| Task instructions |
Below is a set of entries. Print the line that contains "### Development" and every later line word for word, through the final one.

| Records for this exercise |
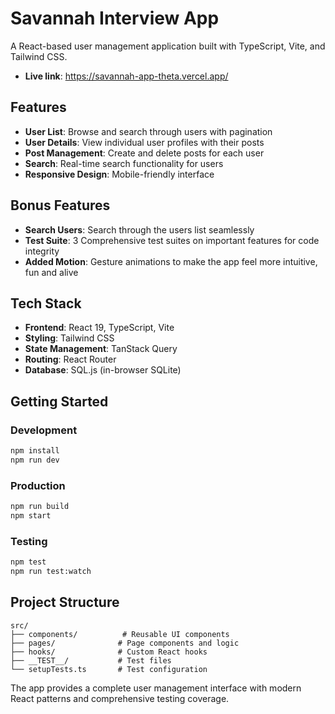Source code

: # Savannah Interview App

A React-based user management application built with TypeScript, Vite, and Tailwind CSS.

- **Live link**: https://savannah-app-theta.vercel.app/

## Features

- **User List**: Browse and search through users with pagination
- **User Details**: View individual user profiles with their posts
- **Post Management**: Create and delete posts for each user
- **Search**: Real-time search functionality for users
- **Responsive Design**: Mobile-friendly interface

## Bonus Features
- **Search Users**: Search through the users list seamlessly
- **Test Suite**: 3 Comprehensive test suites on important features for code integrity
- **Added Motion**: Gesture animations to make the app feel more intuitive, fun and alive

## Tech Stack

- **Frontend**: React 19, TypeScript, Vite
- **Styling**: Tailwind CSS
- **State Management**: TanStack Query
- **Routing**: React Router
- **Database**: SQL.js (in-browser SQLite)

## Getting Started

### Development
```bash
npm install
npm run dev
```

### Production
```bash
npm run build
npm start
```

### Testing
```bash
npm test
npm run test:watch
```

## Project Structure

```
src/
├── components/          # Reusable UI components
├── pages/              # Page components and logic
├── hooks/              # Custom React hooks
├── __TEST__/           # Test files
└── setupTests.ts       # Test configuration
```

The app provides a complete user management interface with modern React patterns and comprehensive testing coverage.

| Written solution |
### Development
```bash
npm install
npm run dev
```

### Production
```bash
npm run build
npm start
```

### Testing
```bash
npm test
npm run test:watch
```

## Project Structure

```
src/
├── components/          # Reusable UI components
├── pages/              # Page components and logic
├── hooks/              # Custom React hooks
├── __TEST__/           # Test files
└── setupTests.ts       # Test configuration
```

The app provides a complete user management interface with modern React patterns and comprehensive testing coverage.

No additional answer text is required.